L'expérience force l'admiration : 7 ans de vie en forêt normande parmi les animaux, qu'il pleuve, qu'il neige ou qu'il vente. Geoffroy Delorme s'est tellement intégré aux chevreuils qu'il se considère comme l'un des leurs et leur prête en retour des sentiments humains : Chevi est amoureux de Fougère... C'est là que le lecteur lambda aura peut-être quelques réticences. Un animal est-il "amoureux" ? Mais l'on est forcé de donner du crédit à ce jeune homme qui n'a pas fait les choses à moitié : lui connaît vraiment le monde animal, nous non.


On pourrait dire : "c'est bien joli mais un jeune gars qui a quitté prématurément l'école ne saura jamais écrire". Raté : c'est écrit pas mal du tout. Peut-être l'éditeur y a-t-il une part ? En tout cas, ce défi est très bien relevé. Certes, nous ne tenons pas non plus là un "objet littéraire" : ce qu'a voulu faire Geoffroy Delorme est surtout témoigner, pour faire bouger les mentalités. Les chasseurs en prennent pour leur grade, mais jamais l'auteur ne se montre agressif : il décrit simplement ce que ressentent les animaux.

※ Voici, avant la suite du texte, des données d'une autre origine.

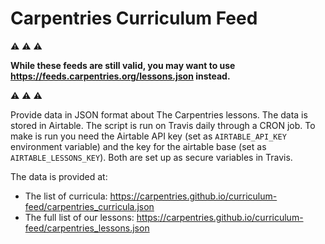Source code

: # Carpentries Curriculum Feed

:warning: :warning: :warning:

**While these feeds are still valid, you may want to use <https://feeds.carpentries.org/lessons.json> instead.**

:warning: :warning: :warning:

Provide data in JSON format about The Carpentries lessons.
The data is stored in Airtable. The script is run on Travis daily through a CRON job. To make is run you need the Airtable API key (set as `AIRTABLE_API_KEY` environment variable) and the key for the airtable base (set as `AIRTABLE_LESSONS_KEY`). Both are set up as secure variables in Travis.

The data is provided at:

- The list of curricula: <https://carpentries.github.io/curriculum-feed/carpentries_curricula.json>
- The full list of our lessons: <https://carpentries.github.io/curriculum-feed/carpentries_lessons.json>
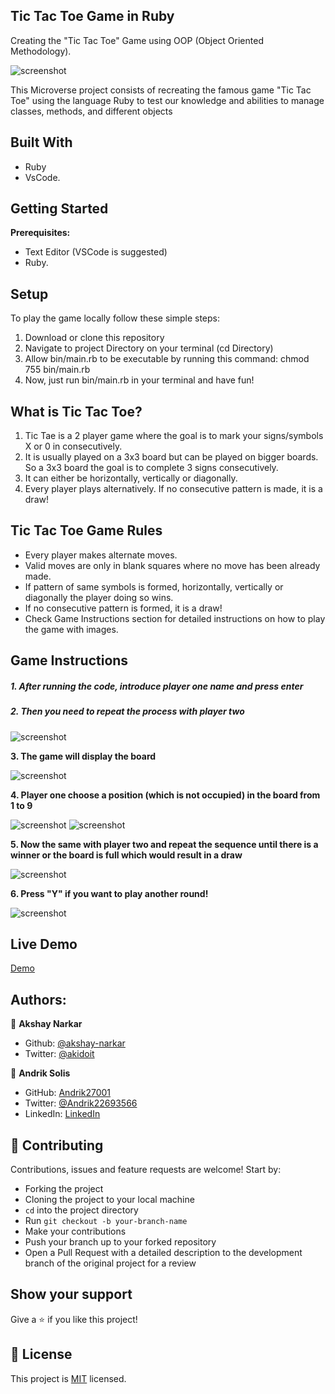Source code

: ## Tic Tac Toe Game in Ruby

Creating the "Tic Tac Toe" Game using OOP (Object Oriented Methodology).

![screenshot](./screenshots/tictactoe.png)

This Microverse project consists of recreating the famous game "Tic Tac Toe" using the language Ruby to test our knowledge and abilities to manage classes, methods, and different objects

## Built With

- Ruby
- VsCode.

## Getting Started

**Prerequisites:**

- Text Editor (VSCode is suggested)
- Ruby.

## Setup

To play the game locally follow these simple steps:

1. Download or clone this repository
2. Navigate to project Directory on your terminal (cd Directory)
3. Allow bin/main.rb to be executable by running this command: chmod 755 bin/main.rb
4. Now, just run bin/main.rb in your terminal and have fun!

## What is Tic Tac Toe?

1. Tic Tae is a 2 player game where the goal is to mark your signs/symbols X or 0 in consecutively.
2. It is usually played on a 3x3 board but can be played on bigger boards. So a 3x3 board the goal is to complete 3 signs consecutively.
3. It can either be horizontally, vertically or diagonally.
4. Every player plays alternatively. If no consecutive pattern is made, it is a draw!

## Tic Tac Toe Game Rules

- Every player makes alternate moves.
- Valid moves are only in blank squares where no move has been already made.
- If pattern of same symbols is formed, horizontally, vertically or diagonally the player doing so wins.
- If no consecutive pattern is formed, it is a draw!
- Check Game Instructions section for detailed instructions on how to play the game with images.

## Game Instructions

##### 1. After running the code, introduce player one name and press enter

##### 2. Then you need to repeat the process with player two

![screenshot](./screenshots/playernames.png)

**3. The game will display the board**

![screenshot](./screenshots/Board.png)

**4. Player one choose a position (which is not occupied) in the board from 1 to 9**

![screenshot](./screenshots/validmoves.png)
![screenshot](./screenshots/invalid.png)

**5. Now the same with player two and repeat the sequence until there is a winner or the board is full which would result in a draw**

![screenshot](./screenshots/winner.png)

**6. Press "Y" if you want to play another round!**

![screenshot](./screenshots/playagain.png)

## Live Demo

[Demo](https://repl.it/@Andrik27001/Tic-Tac-Toe#main.rb)

## Authors:

👤 **Akshay Narkar**

- Github: [@akshay-narkar](https://github.com/akshay-narkar)
- Twitter: [@akidoit](https://twitter.com/akidoit)

👤 **Andrik Solis**

- GitHub: [Andrik27001](https://github.com/Andrik27001)
- Twitter: [@Andrik22693566](https://twitter.com/Andrik22693566)
- LinkedIn: [LinkedIn](https://www.linkedin.com/in/andrik-solis-paniagua-a0ab251b5/)

## 🤝 Contributing

Contributions, issues and feature requests are welcome! Start by:

- Forking the project
- Cloning the project to your local machine
- `cd` into the project directory
- Run `git checkout -b your-branch-name`
- Make your contributions
- Push your branch up to your forked repository
- Open a Pull Request with a detailed description to the development branch of the original project for a review

## Show your support

Give a :star: if you like this project!

## 📝 License

This project is [MIT](https://opensource.org/licenses/MIT) licensed.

Et c'est assez passionnant. Presque tout est dans l'odeur, nous explique Delorme. La sienne a été peu à peu acceptée par les animaux. Lorsqu'il revient parmi les humains, il saisit leur état intérieur d'après leur odeur. Fascinant. L'attitude joue aussi, et l'intrus parmi les chevreuils oeuvre toujours avec délicatesse. C'est ce qui lui permet de ramener ces clichés superbes des chevreuils en gros plan, chevreuils qu'il ne photographie que lorsqu'il est devenu "leur ami".


Evidemment, l'espèce humaine en prend pour son grade, et pas seulement les chasseurs. Delorme secoue quelques idées reçues, concernant l'hygiène (non, quelqu'un qui refuse de sacrifier à la sacrosainte douche quotidienne n'est pas forcément "sale"), les odeurs (ce sont nos odeurs, si artificielles, qui sont difficiles à supporter pour lui), la nourriture (on peut se passer de viande, de sucre et de gras figurez-vous), les parades sexuelles (on est assez loin du discours néoféministe). Et puis bien sûr, le procès attendu de l'utilitarisme destructeur des humains est au rendez-vous. Comment l'éviter ?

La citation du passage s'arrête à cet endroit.